Rene:

At the end of the day, what you want is a computer, not a consumer electronics device. YOU seem to ignore the many reasons why, while there is merit to what you are saying, it simply does not fit the broader profile of the consumer electronics customer.

To say that the addition of the DVI jacks and balanced inputs to the 990 from the original platform are "hacks" is a dis-service, even if you take the definition of "hack" in the original more benign sense, rather than in the more modern "hackers are evil-doers" sense. I'd bet that to get those things correct the Outlaws had to do a considerable amount of testing, not only to make sure the individual modules worked properly, but that they integrated properly with the base platform AND that by adding them there was nothing done that might upset things such as Dolby or DTS certification, UL approval or FCC compliance for EMI/RFI.

A high-quality audio/video product is quite a bit different than an OSS computer, and you just don't "throw in" something such as HDMI switching. The compliance for that, alone, is both a bear and time consuming, the components are NOT cheap and if all of that weren't enough, the standards are changing under our feet.

I'm sure the Outlaws are thinking about all of this -- it is clear that the seem to read these posts -- but at the end of the day you are still left with the considerable difference between a card-cage/backplane type product that runs on OSS or some sort of RTOS and deals more with digital signals vs the very specific nature of purpose-designed products running tightly controlled software and having to operate in an area that has no tolerance for noise, bad grounding, bugs, etc.
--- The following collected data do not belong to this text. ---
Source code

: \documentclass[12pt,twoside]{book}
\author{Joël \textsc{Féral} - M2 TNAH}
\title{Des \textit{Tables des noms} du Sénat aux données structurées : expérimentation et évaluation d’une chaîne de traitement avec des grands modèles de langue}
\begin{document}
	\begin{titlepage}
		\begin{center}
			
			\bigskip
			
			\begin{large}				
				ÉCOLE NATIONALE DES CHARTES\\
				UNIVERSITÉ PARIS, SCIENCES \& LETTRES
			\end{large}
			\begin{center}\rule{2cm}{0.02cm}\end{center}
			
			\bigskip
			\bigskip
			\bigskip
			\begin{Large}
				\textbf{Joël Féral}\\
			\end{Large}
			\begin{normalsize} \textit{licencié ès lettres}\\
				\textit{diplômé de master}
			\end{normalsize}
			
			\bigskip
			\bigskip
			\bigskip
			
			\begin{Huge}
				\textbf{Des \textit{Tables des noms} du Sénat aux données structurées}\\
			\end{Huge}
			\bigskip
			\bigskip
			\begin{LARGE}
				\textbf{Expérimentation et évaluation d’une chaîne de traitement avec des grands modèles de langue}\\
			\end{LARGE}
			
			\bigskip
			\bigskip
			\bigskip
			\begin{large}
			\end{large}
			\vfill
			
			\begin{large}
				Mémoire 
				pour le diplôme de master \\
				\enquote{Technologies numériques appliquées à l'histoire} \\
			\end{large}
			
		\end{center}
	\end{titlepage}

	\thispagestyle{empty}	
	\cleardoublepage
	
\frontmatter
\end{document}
You can talk about the Roku all you like, but a surround processor isn't a Roku. Same for TiVo. Sure, there are hacks for it, some of which are done with TiVo looking the other way, but many not. Can you hack into your TV? Your DVD player (unless it is in a computer, but then by definition it isn't a consumer DVD player since it uses software based decoding)? Can you hack into the micro that runs your microwave oven? Your 'fridge? You get the picture. The answer is no for a good reason.